The government has strongly backed development of natural gas from unconventional sources, including shale gas production from rock formations and extraction from coal seams, known as coalbed methane (CBM).
Production from the unconventional sources is taking place in remote areas with little access to markets. Andrews-Speed sees a direct connection between the CNPC announcement and "the need to give access to the pipeline network to CBM and shale gas producers."

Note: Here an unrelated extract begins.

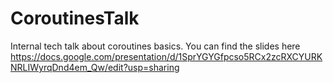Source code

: # CoroutinesTalk
Internal tech talk about coroutines basics.
You can find the slides here https://docs.google.com/presentation/d/1SprYGYGfpcso5RCx2zcRXCYURKNRLIWyrqDnd4em_Qw/edit?usp=sharing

He also cited a direct link to the government's desire to "reduce the availability of monopoly rents," or excess revenues due to privileged status, enjoyed by the national oil companies.
Connections to the anti-corruption campaign are more tenuous, since the crackdown is "now very wide-ranging," Andrews-Speed argued.
"It would seem that the author of the China Daily piece has conflated rent-seeking and corruption," he said.
Incremental steps
Whatever the connections may be, state-owned oil companies have been scrambling to satisfy the government's demands for "opening up" in the energy sector, producing a series of incremental steps.
In February, second-ranked China Petrochemical Corp. (Sinopec) announced restructuring plans for its distribution business that would allow social and private capital to buy up to 30 percent of the shares in its chain of filling stations.
The modest move was seen as a nod to Premier Li Keqiang's plans for developing a "mixed-ownership economy" and allowing non-state capital to invest in SOEs, as outlined in his report to the National People's Congress in March.
In May, CNPC PetroChina announced plans to spin off sections of its vast West-East gas pipeline system into a new subsidiary to be sold by public tender.
Last year, PetroChina formed a 40-billion-yuan (U.S. $6.5-billion) joint venture to fund new pipelines with insurance and investment interests, represented by Taikang Asset Management Co. Ltd. and Beijing Guolian Energy Industry Investment Fund.
In June, state media reported another small de-monopolizing step as the State Council, or cabinet, cleared the way for non-state-owned Guanghui Energy Co. Ltd. of Xinjiang to import oil from Central Asia for refining.
Last month, a commentary for The Wall Street Journal's China Real Time blog took issue with analysts who see the government's anti-graft campaign as a purge to consolidate power.
The recent charges against energy sector officials "suggest the crackdown is motivated at least as much by a desire to remove people standing in the way of much-needed economic reforms," wrote Russell Leigh Moses, dean of academics at the Beijing Center for Chinese Studies, affiliated with Loyola University of Chicago.